In this paper, a control chart is proposed to detect changes in the covariance matrix of a multivariate normal process, when sample size is one. The proposed chart statistic is constructed based on the exponentially weighted form of sample covariance matrix given by individual observation over time. Distance between the values of variance and covariance components in this multivariate exponentially weighted moving sample covariance matrix and, the in-control corresponding elements of process variance-covariance matrix provides a basis for process variability monitoring. The statistical performance of the proposed method is evaluated through the use of a Monte Carlo simulation.
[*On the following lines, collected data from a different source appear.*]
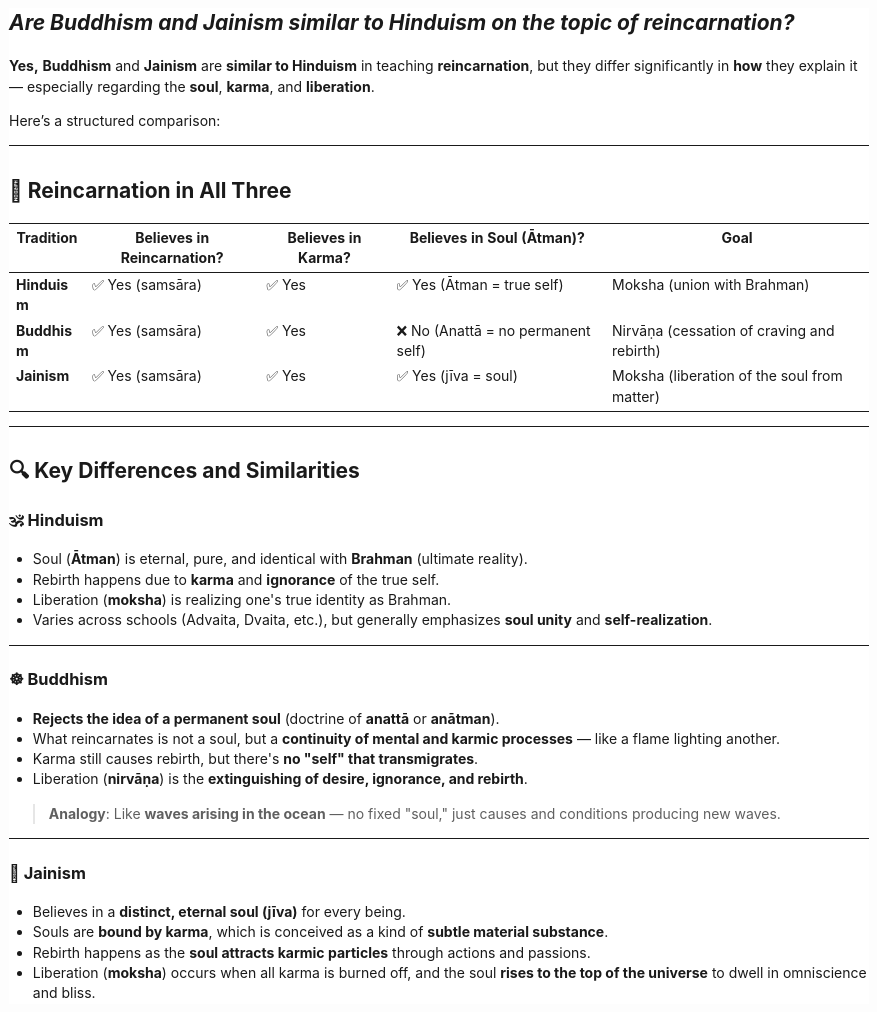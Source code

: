 
## ___Are Buddhism and Jainism similar to Hinduism on the topic of reincarnation?___

**Yes,** **Buddhism** and **Jainism** are **similar to Hinduism** in teaching **reincarnation**, but they differ significantly in **how** they explain it — especially regarding the **soul**, **karma**, and **liberation**.

Here’s a structured comparison:

---

## 🔄 Reincarnation in All Three

| Tradition    | Believes in Reincarnation? | Believes in Karma? | Believes in Soul (Ātman)?         | Goal                                        |
| ------------ | -------------------------- | ------------------ | --------------------------------- | ------------------------------------------- |
| **Hinduism** | ✅ Yes (samsāra)            | ✅ Yes              | ✅ Yes (Ātman = true self)         | Moksha (union with Brahman)                 |
| **Buddhism** | ✅ Yes (samsāra)            | ✅ Yes              | ❌ No (Anattā = no permanent self) | Nirvāṇa (cessation of craving and rebirth)  |
| **Jainism**  | ✅ Yes (samsāra)            | ✅ Yes              | ✅ Yes (jīva = soul)               | Moksha (liberation of the soul from matter) |

---

## 🔍 Key Differences and Similarities

### 🕉️ **Hinduism**

* Soul (**Ātman**) is eternal, pure, and identical with **Brahman** (ultimate reality).
* Rebirth happens due to **karma** and **ignorance** of the true self.
* Liberation (**moksha**) is realizing one's true identity as Brahman.
* Varies across schools (Advaita, Dvaita, etc.), but generally emphasizes **soul unity** and **self-realization**.

---

### ☸️ **Buddhism**

* **Rejects the idea of a permanent soul** (doctrine of **anattā** or **anātman**).
* What reincarnates is not a soul, but a **continuity of mental and karmic processes** — like a flame lighting another.
* Karma still causes rebirth, but there's **no "self" that transmigrates**.
* Liberation (**nirvāṇa**) is the **extinguishing of desire, ignorance, and rebirth**.

> **Analogy**: Like **waves arising in the ocean** — no fixed "soul," just causes and conditions producing new waves.

---

### 🧘 **Jainism**

* Believes in a **distinct, eternal soul (jīva)** for every being.
* Souls are **bound by karma**, which is conceived as a kind of **subtle material substance**.
* Rebirth happens as the **soul attracts karmic particles** through actions and passions.
* Liberation (**moksha**) occurs when all karma is burned off, and the soul **rises to the top of the universe** to dwell in omniscience and bliss.
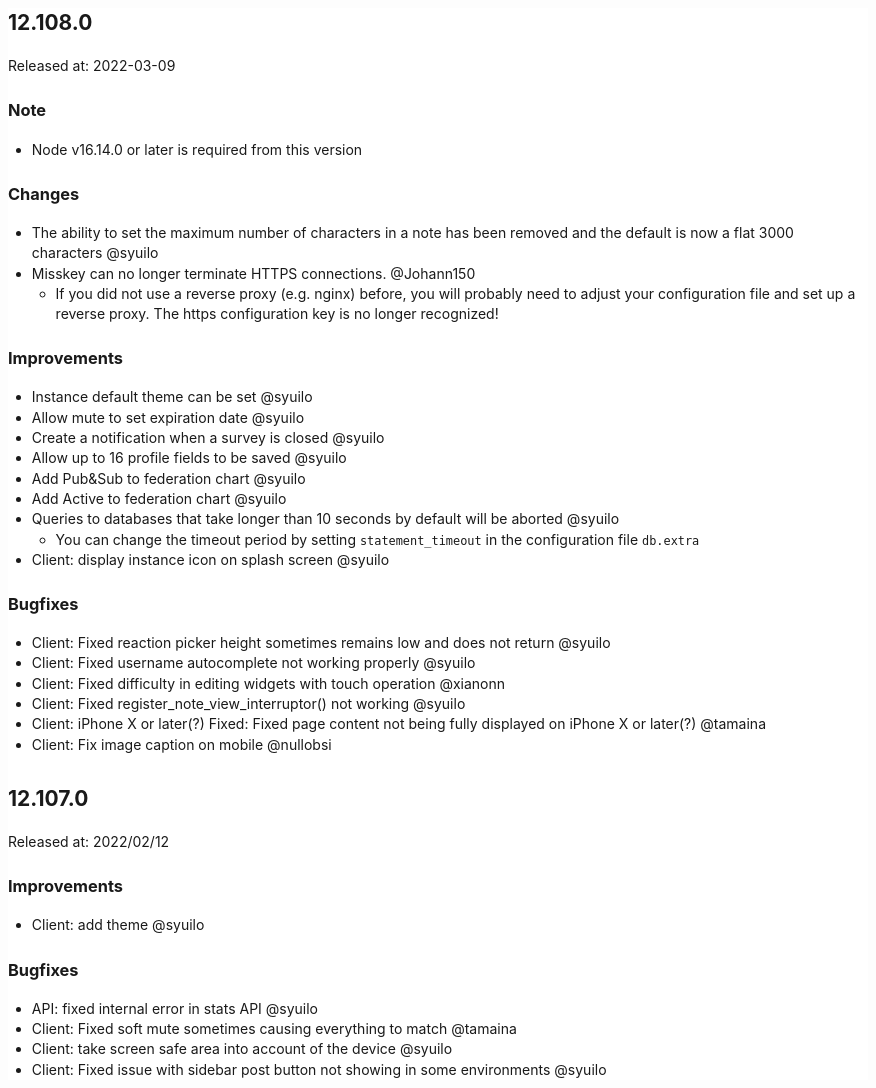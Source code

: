 ## 12.108.0

Released at: 2022-03-09

### Note

- Node v16.14.0 or later is required from this version

### Changes

- The ability to set the maximum number of characters in a note has been removed and the default is now a flat 3000 characters @syuilo
- Misskey can no longer terminate HTTPS connections. @Johann150
  - If you did not use a reverse proxy (e.g. nginx) before, you will probably need to adjust your configuration file and set up a reverse proxy. The https configuration key is no longer    recognized!

### Improvements

- Instance default theme can be set @syuilo
- Allow mute to set expiration date @syuilo
- Create a notification when a survey is closed @syuilo
- Allow up to 16 profile fields to be saved @syuilo
- Add Pub&Sub to federation chart @syuilo
- Add Active to federation chart @syuilo
- Queries to databases that take longer than 10 seconds by default will be aborted @syuilo
  - You can change the timeout period by setting `statement_timeout` in the configuration file `db.extra`
- Client: display instance icon on splash screen @syuilo

### Bugfixes

- Client: Fixed reaction picker height sometimes remains low and does not return @syuilo
- Client: Fixed username autocomplete not working properly @syuilo
- Client: Fixed difficulty in editing widgets with touch operation @xianonn
- Client: Fixed register_note_view_interruptor() not working @syuilo
- Client: iPhone X or later(?) Fixed: Fixed page content not being fully displayed on iPhone X or later(?) @tamaina
- Client: Fix image caption on mobile @nullobsi

## 12.107.0

Released at: 2022/02/12

### Improvements

- Client: add theme @syuilo

### Bugfixes

- API: fixed internal error in stats API @syuilo
- Client: Fixed soft mute sometimes causing everything to match @tamaina
- Client: take screen safe area into account of the device @syuilo
- Client: Fixed issue with sidebar post button not showing in some environments @syuilo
The results show the superiority of the proposed control chart performance especially in the case of incremental changes in covariance matrix.
多变量指数加权移动样本协方差控制图监测协方差矩阵
本文提出了一种控制图来检测样本容量为1的多元正态过程的协方差矩阵的变化。所提出的图表统计量是基于个体随时间观察给出的样本协方差矩阵的指数加权形式构建的。该多变量指数加权移动样本协方差矩阵中方差值与协方差分量之间的距离,以及过程方差-协方差矩阵的控制对应元素,为过程可变性监测提供了依据。该方法的统计性能通过蒙特卡罗模拟进行了评估。结果表明,在协方差矩阵增量变化的情况下,所提出的控制图具有较好的性能。
本文章由计算机程序翻译,如有差异,请以英文原文为准。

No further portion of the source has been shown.